The Razer Pro Click is on the heavy side with or without the wire, and there's no weight optimization.
The Razer Pro Click is very comfortable to use. It has an ergonomic shape that's well-suited for most grips and hand sizes, but unfortunately, it's only for right-handed use. Like many ergonomic mice that aren't vertical, it's slightly slanted to alleviate pressure on the wrist. The side grips feel nice, and the thumb buttons are well-placed and easy to reach. If you're interested in an ambidextrous travel mouse, check out the Logitech M535.
This mouse is suitable for a palm grip, and most people should be able to reach the buttons comfortably regardless of hand size.
The Razer Pro Click is suitable for all hand sizes using a claw grip. Most people shouldn't have any issues reaching all the buttons comfortably.
The Razer Pro Click mouse has a fairly big hump and is long, so it might be difficult to reach all the buttons if you have small to medium-sized hands and use a fingertip grip.

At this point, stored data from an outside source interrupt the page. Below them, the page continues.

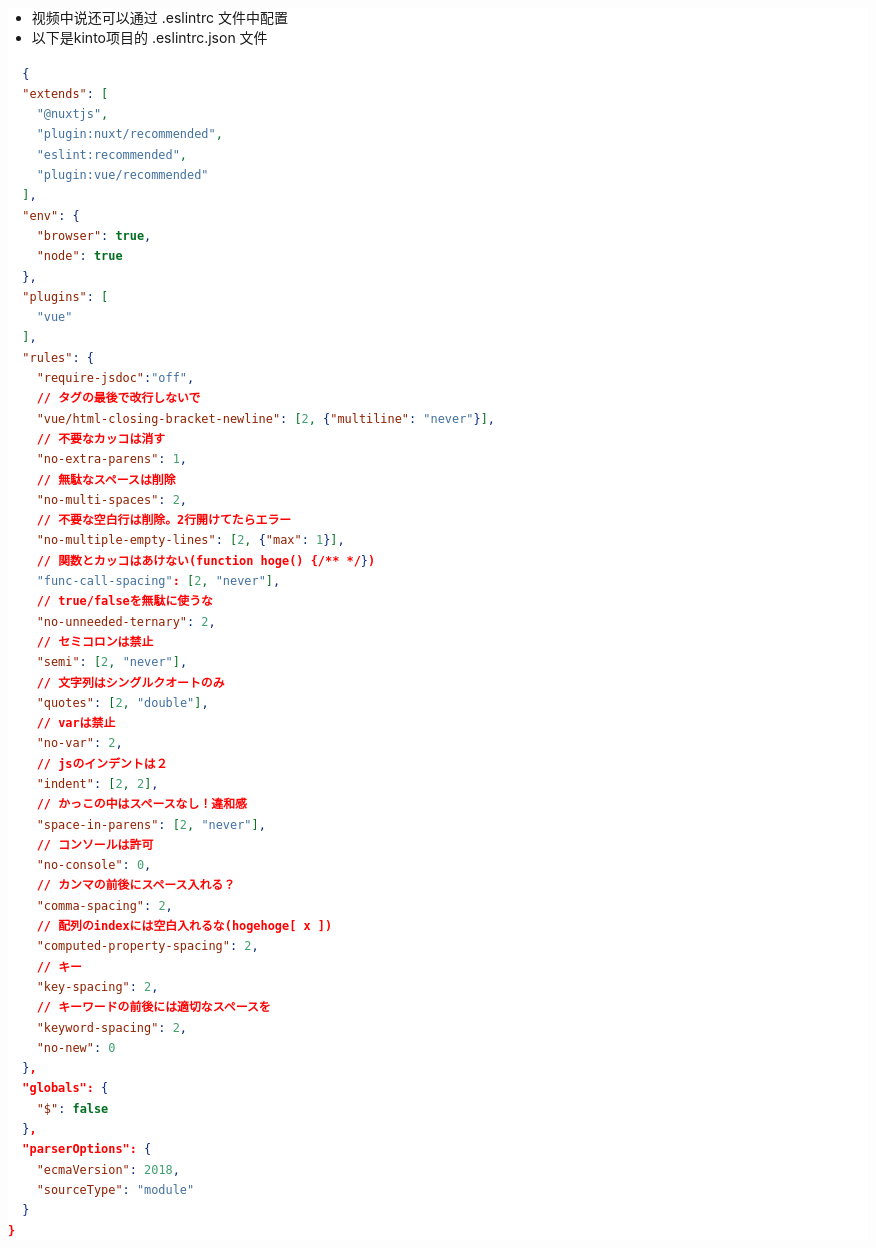 
- 视频中说还可以通过 .eslintrc 文件中配置
- 以下是kinto项目的 .eslintrc.json 文件
```json
  {
  "extends": [
    "@nuxtjs",
    "plugin:nuxt/recommended",
    "eslint:recommended",
    "plugin:vue/recommended"
  ],
  "env": {
    "browser": true,
    "node": true
  },
  "plugins": [
    "vue"
  ],
  "rules": {
    "require-jsdoc":"off",
    // タグの最後で改行しないで
    "vue/html-closing-bracket-newline": [2, {"multiline": "never"}],
    // 不要なカッコは消す
    "no-extra-parens": 1,
    // 無駄なスペースは削除
    "no-multi-spaces": 2,
    // 不要な空白行は削除。2行開けてたらエラー
    "no-multiple-empty-lines": [2, {"max": 1}],
    // 関数とカッコはあけない(function hoge() {/** */})
    "func-call-spacing": [2, "never"],
    // true/falseを無駄に使うな
    "no-unneeded-ternary": 2,
    // セミコロンは禁止
    "semi": [2, "never"],
    // 文字列はシングルクオートのみ
    "quotes": [2, "double"],
    // varは禁止
    "no-var": 2,
    // jsのインデントは２
    "indent": [2, 2],
    // かっこの中はスペースなし！違和感
    "space-in-parens": [2, "never"],
    // コンソールは許可
    "no-console": 0,
    // カンマの前後にスペース入れる？
    "comma-spacing": 2,
    // 配列のindexには空白入れるな(hogehoge[ x ])
    "computed-property-spacing": 2,
    // キー
    "key-spacing": 2,
    // キーワードの前後には適切なスペースを
    "keyword-spacing": 2,
    "no-new": 0
  },
  "globals": {
    "$": false
  },
  "parserOptions": {
    "ecmaVersion": 2018,
    "sourceType": "module"
  }
}
```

The Razer Pro Click can pair to four devices simultaneously, one via the wireless USB receiver and three through Bluetooth, allowing you to switch between them just by pressing the profile switching button on the mouse's underside. It can be used wired, and data is sent through the wired connection. There's a built-in rechargeable battery, so you don't have to worry about keeping disposable batteries around. It's rated to last up to 400 hours on Bluetooth and 200 hours when using the USB receiver; however, we don't test battery life.
The included cable is mediocre. It has a standard rubber coating and retains kinks. It uses a Micro-USB cable for charging, which is odd, considering that the Razer Pro Type, a keyboard designed to complement this mouse, uses a USB-C cable to charge.
Every button on the top of the Razer Pro Click is programmable, including the mouse wheel's scrolling. You can also enable Hypershift for a second layer of programmed commands. The only buttons that aren't programmable are the ones on the mouse's underside.
The click latency is remarkably low and consistent when using the mouse wired or with its wireless USB receiver. It's higher when using Bluetooth, but this is normal, and a Bluetooth connection isn't recommended for gaming, especially for reaction-based or competitive gaming.
The mouse wheel is decent. It's incremented and hardly makes any noise. Sadly, it can't be unlocked for smooth scrolling, but it can tilt for horizontal scrolling. However, the Razer Pro Click Mini is a small, travel-oriented version of this mouse with a scroll wheel that can unlock for free-scrolling. If you're interested in a mouse with both a primary scroll wheel that unlocks for free scrolling, and a secondary scroll wheel for horizontal scrolling, check out the Logitech MX Master 3S.
Razer's Synapse 3 offers a good amount of customization options. It allows you to adjust performance settings, remap buttons, and create macros. Unfortunately, it isn't compatible with macOS. You can customize the mouse on a Windows computer and save it on the mouse's onboard memory for use with a macOS computer; however, some mappings aren't saved on the onboard memory and require Synapse 3 to be installed.